Several factors attribute to the development of bursitis, such as:
- Osteoarthritis of the knee
- Medial meniscus tear
- Out-turning of the lower leg or knee
- Improper training techniques
- Tight hamstring muscles
- Poor gait
Knee Bursitis Anatomy
The knee is one of the biggest and most complex of all joints found in the body. It joins the shin bone and the thigh bone together. The smaller bone running alongside of the tibia and the kneecap are the two other bones that complete the knee joint. Tendons keep the leg muscles and knee bones connected to enable the knee joint to move. Ligaments join all of the knee bones and deliver stability to the knee.
Bursae help to protect the moving parts of the knee. There are lots of them in the knee – actually there are about 11 bursae in each knee, but some of the more common ones are:
Popliteal bursitis (known as a Baker’s Cyst) – a knee swelling at the back of the knee. Usually occurs after surgery or injury to the knee. There is a natural pocket behind the knee where fluid can accumulate.

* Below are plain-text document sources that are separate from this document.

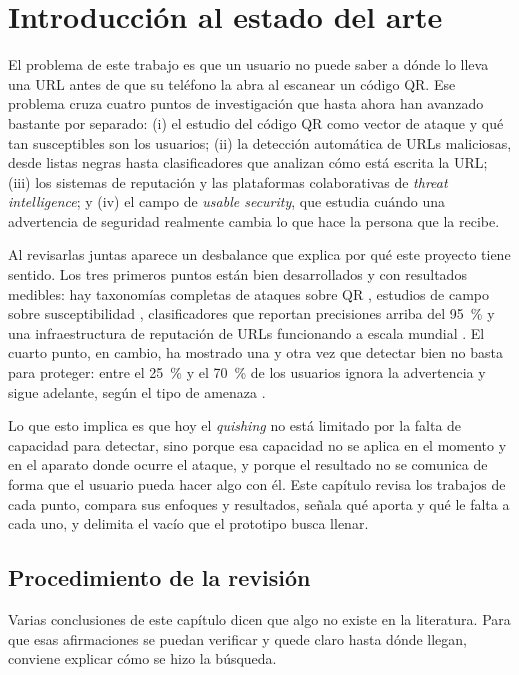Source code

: 
\section{Introducción al estado del arte}

El problema de este trabajo es que un usuario no puede saber a dónde lo lleva una URL
antes de que su teléfono la abra al escanear un código QR. Ese problema cruza cuatro
puntos de investigación que hasta ahora han avanzado bastante por separado: (i) el
estudio del código QR como vector de ataque y qué tan susceptibles son los usuarios;
(ii) la detección automática de URLs maliciosas, desde listas negras hasta
clasificadores que analizan cómo está escrita la URL; (iii) los sistemas de
reputación y las plataformas colaborativas de \emph{threat intelligence}; y (iv) el
campo de \emph{usable security}, que estudia cuándo una advertencia de seguridad
realmente cambia lo que hace la persona que la recibe.

Al revisarlas juntas aparece un desbalance que explica por qué este proyecto tiene
sentido. Los tres primeros puntos están bien desarrollados y con resultados medibles:
hay taxonomías completas de ataques sobre QR \cite{krombholz2014qr}, estudios de
campo sobre susceptibilidad \cite{vidas2013qrishing}, clasificadores que reportan
precisiones arriba del 95~\% \cite{ma2009beyond,le2011phishdef} y una infraestructura
de reputación de URLs funcionando a escala mundial
\cite{google_safebrowsing,virustotal_apiv3,phishtank_devinfo,urlhaus_api,misp_project}.
El cuarto punto, en cambio, ha mostrado una y otra vez que detectar bien no basta para
proteger: entre el 25~\% y el 70~\% de los usuarios ignora la advertencia y sigue
adelante, según el tipo de amenaza \cite{akhawe2013alice}.

Lo que esto implica es que hoy el \emph{quishing} no está limitado por la falta de
capacidad para detectar, sino porque esa capacidad no se aplica en el momento y en el
aparato donde ocurre el ataque, y porque el resultado no se comunica de forma que el
usuario pueda hacer algo con él. Este capítulo revisa los trabajos de cada punto,
compara sus enfoques y resultados, señala qué aporta y qué le falta a cada uno, y
delimita el vacío que el prototipo busca llenar.

\subsection*{Procedimiento de la revisión}

Varias conclusiones de este capítulo dicen que algo no existe en la literatura. Para
que esas afirmaciones se puedan verificar y quede claro hasta dónde llegan, conviene
explicar cómo se hizo la búsqueda.

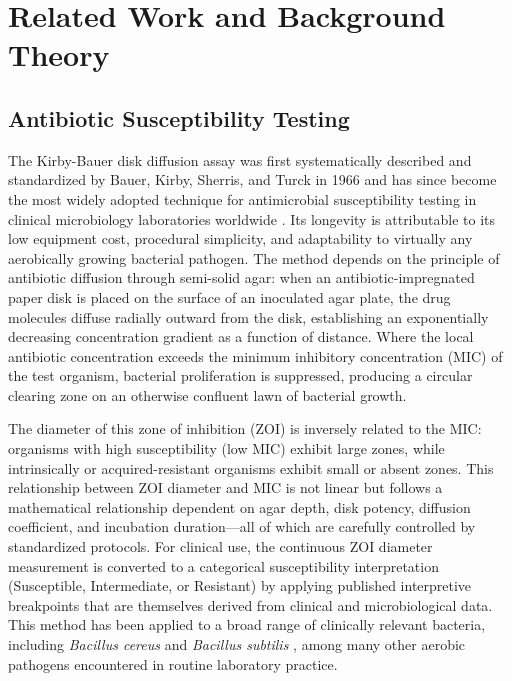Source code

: \chapter{Related Work and Background Theory}

\section{Antibiotic Susceptibility Testing}

The Kirby-Bauer disk diffusion assay was first systematically described and standardized by
Bauer, Kirby, Sherris, and Turck in 1966 and has since become the most widely adopted technique
for antimicrobial susceptibility testing in clinical microbiology laboratories worldwide
\cite{asm2009kirby,clsi2025}. Its longevity is attributable to its low equipment cost, procedural simplicity,
and adaptability to virtually any aerobically growing bacterial pathogen. The method depends on
the principle of antibiotic diffusion through semi-solid agar: when an antibiotic-impregnated
paper disk is placed on the surface of an inoculated agar plate, the drug molecules diffuse
radially outward from the disk, establishing an exponentially decreasing concentration gradient
as a function of distance. Where the local antibiotic concentration exceeds the minimum
inhibitory concentration (MIC) of the test organism, bacterial proliferation is suppressed,
producing a circular clearing zone on an otherwise confluent lawn of bacterial growth.

The diameter of this zone of inhibition (ZOI) is inversely related to the MIC: organisms with
high susceptibility (low MIC) exhibit large zones, while intrinsically or acquired-resistant
organisms exhibit small or absent zones. This relationship between ZOI diameter and MIC is not
linear but follows a mathematical relationship dependent on agar depth, disk potency, diffusion
coefficient, and incubation duration---all of which are carefully controlled by standardized
protocols. For clinical use, the continuous ZOI diameter measurement is converted to a categorical
susceptibility interpretation (Susceptible, Intermediate, or Resistant) by applying published
interpretive breakpoints that are themselves derived from clinical and microbiological data.
This method has been applied to a broad range of clinically relevant bacteria, including
\textit{Bacillus cereus} \cite{fitwi2020} and \textit{Bacillus subtilis} \cite{jiang2023},
among many other aerobic pathogens encountered in routine laboratory practice.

Prepatellar bursitis (known as housemaid’s knee) – a swelling over the front of the knee, caused by excessive kneeling.
Suprapatellar bursitis – occurs just above the knee cap.
Infrapatellar bursitis – occurs just below the knee cap.
Pes anserine bursitis – most common in overweight women aged 45+, probably because of the wider pelvis and altered gait. Occurs two inches below the inside of the knee.
Knee bursitis shown on MRI scan
How to Treat Knee Tendon Bursitis:
Discontinue any activities where you find pain and discomfort. Try substituting with a different activity until the bursitis has had time to clear up.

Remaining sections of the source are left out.